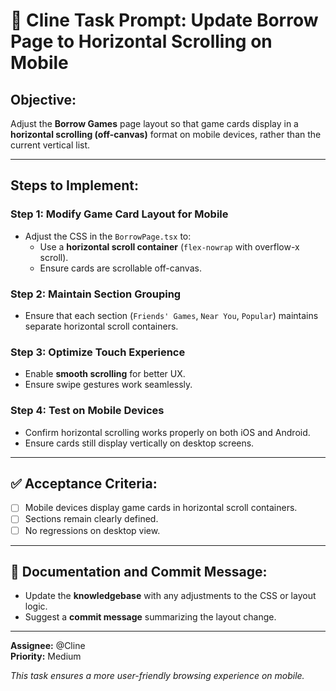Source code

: # 🚀 Cline Task Prompt: Update Borrow Page to Horizontal Scrolling on Mobile

## **Objective:**
Adjust the **Borrow Games** page layout so that game cards display in a **horizontal scrolling (off-canvas)** format on mobile devices, rather than the current vertical list.

---

## **Steps to Implement:**

### **Step 1: Modify Game Card Layout for Mobile**
- Adjust the CSS in the `BorrowPage.tsx` to:
   - Use a **horizontal scroll container** (`flex-nowrap` with overflow-x scroll).
   - Ensure cards are scrollable off-canvas.

### **Step 2: Maintain Section Grouping**
- Ensure that each section (`Friends' Games`, `Near You`, `Popular`) maintains separate horizontal scroll containers.

### **Step 3: Optimize Touch Experience**
- Enable **smooth scrolling** for better UX.
- Ensure swipe gestures work seamlessly.

### **Step 4: Test on Mobile Devices**
- Confirm horizontal scrolling works properly on both iOS and Android.
- Ensure cards still display vertically on desktop screens.

---

## ✅ **Acceptance Criteria:**
- [ ] Mobile devices display game cards in horizontal scroll containers.
- [ ] Sections remain clearly defined.
- [ ] No regressions on desktop view.

---

## 📖 **Documentation and Commit Message:**
- Update the **knowledgebase** with any adjustments to the CSS or layout logic.
- Suggest a **commit message** summarizing the layout change.

---

**Assignee:** @Cline  
**Priority:** Medium

_This task ensures a more user-friendly browsing experience on mobile._

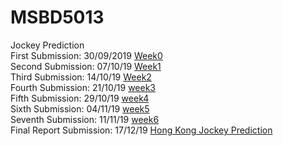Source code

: # MSBD5013
Jockey Prediction  
First Submission: 30/09/2019 [Week0](https://github.com/Lizyll/MSBD5013/tree/master/Week0_TPZG)  
Second Submission: 07/10/19 [Week1](https://github.com/Lizyll/MSBD5013/tree/master/Week1_TPZG)  
Third Submission: 14/10/19 [Week2](https://github.com/Lizyll/MSBD5013/tree/master/Week2_TPZG)  
Fourth Submission: 21/10/19 [week3](https://github.com/Lizyll/MSBD5013/tree/master/Week3_TPZG)  
Fifth Submission: 29/10/19 [week4](https://github.com/Lizyll/MSBD5013/tree/master/Week4_TPZG-1)  
Sixth Submission: 04/11/19 [week5](https://github.com/Lizyll/MSBD5013/tree/master/Week5_TPZG)  
Seventh Submission: 11/11/19 [week6](https://github.com/Lizyll/MSBD5013/tree/master/Week6_TPZG)  
Final Report Submission: 17/12/19 [Hong Kong Jockey Prediction](https://github.com/Lizyll/MSBD5013/blob/master/MSBD5013_ProjectReport_TPZG.pdf)  
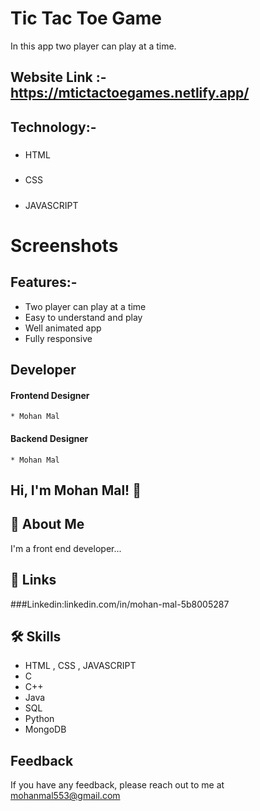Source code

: # Tic Tac Toe Game

In this app two player can play at a time.
 
## Website Link :- https://mtictactoegames.netlify.app/

## Technology:-

##### 
 * HTML
##### 
* CSS
  ##### 
 * JAVASCRIPT

# Screenshots



## Features:-
 * Two player can play at a time
 * Easy to understand and play
 * Well animated app
 * Fully responsive




## Developer
 #### Frontend Designer
    * Mohan Mal
 #### Backend Designer
    * Mohan Mal


## Hi, I'm Mohan Mal! 👋


## 🚀 About Me
I'm a front end developer...


## 🔗 Links

###Linkedin:linkedin.com/in/mohan-mal-5b8005287


## 🛠 Skills
* HTML , CSS , JAVASCRIPT
* C
* C++
* Java
* SQL
* Python
* MongoDB

## Feedback

If you have any feedback, please reach out to me at mohanmal553@gmail.com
########################################
Leave every picture out and output the records exactly.

Source code

: # 🚀 Cline Task Prompt: Update Borrow Page to Horizontal Scrolling on Mobile

## **Objective:**
Adjust the **Borrow Games** page layout so that game cards display in a **horizontal scrolling (off-canvas)** format on mobile devices, rather than the current vertical list.

---

## **Steps to Implement:**

### **Step 1: Modify Game Card Layout for Mobile**
- Adjust the CSS in the `BorrowPage.tsx` to:
   - Use a **horizontal scroll container** (`flex-nowrap` with overflow-x scroll).
   - Ensure cards are scrollable off-canvas.

### **Step 2: Maintain Section Grouping**
- Ensure that each section (`Friends' Games`, `Near You`, `Popular`) maintains separate horizontal scroll containers.

### **Step 3: Optimize Touch Experience**
- Enable **smooth scrolling** for better UX.
- Ensure swipe gestures work seamlessly.

### **Step 4: Test on Mobile Devices**
- Confirm horizontal scrolling works properly on both iOS and Android.
- Ensure cards still display vertically on desktop screens.

---

## ✅ **Acceptance Criteria:**
- [ ] Mobile devices display game cards in horizontal scroll containers.
- [ ] Sections remain clearly defined.
- [ ] No regressions on desktop view.

---

## 📖 **Documentation and Commit Message:**
- Update the **knowledgebase** with any adjustments to the CSS or layout logic.
- Suggest a **commit message** summarizing the layout change.

---

**Assignee:** @Cline  
**Priority:** Medium

_This task ensures a more user-friendly browsing experience on mobile._

Source code

: # MSBD5013
Jockey Prediction  
First Submission: 30/09/2019 [Week0](https://github.com/Lizyll/MSBD5013/tree/master/Week0_TPZG)  
Second Submission: 07/10/19 [Week1](https://github.com/Lizyll/MSBD5013/tree/master/Week1_TPZG)  
Third Submission: 14/10/19 [Week2](https://github.com/Lizyll/MSBD5013/tree/master/Week2_TPZG)  
Fourth Submission: 21/10/19 [week3](https://github.com/Lizyll/MSBD5013/tree/master/Week3_TPZG)  
Fifth Submission: 29/10/19 [week4](https://github.com/Lizyll/MSBD5013/tree/master/Week4_TPZG-1)  
Sixth Submission: 04/11/19 [week5](https://github.com/Lizyll/MSBD5013/tree/master/Week5_TPZG)  
Seventh Submission: 11/11/19 [week6](https://github.com/Lizyll/MSBD5013/tree/master/Week6_TPZG)  
Final Report Submission: 17/12/19 [Hong Kong Jockey Prediction](https://github.com/Lizyll/MSBD5013/blob/master/MSBD5013_ProjectReport_TPZG.pdf)  
Source code

: # Tic Tac Toe Game

In this app two player can play at a time.
 
## Website Link :- https://mtictactoegames.netlify.app/

## Technology:-

##### 
 * HTML
##### 
* CSS
  ##### 
 * JAVASCRIPT

# Screenshots



## Features:-
 * Two player can play at a time
 * Easy to understand and play
 * Well animated app
 * Fully responsive




## Developer
 #### Frontend Designer
    * Mohan Mal
 #### Backend Designer
    * Mohan Mal


## Hi, I'm Mohan Mal! 👋


## 🚀 About Me
I'm a front end developer...


## 🔗 Links

###Linkedin:linkedin.com/in/mohan-mal-5b8005287


## 🛠 Skills
* HTML , CSS , JAVASCRIPT
* C
* C++
* Java
* SQL
* Python
* MongoDB

## Feedback

If you have any feedback, please reach out to me at mohanmal553@gmail.com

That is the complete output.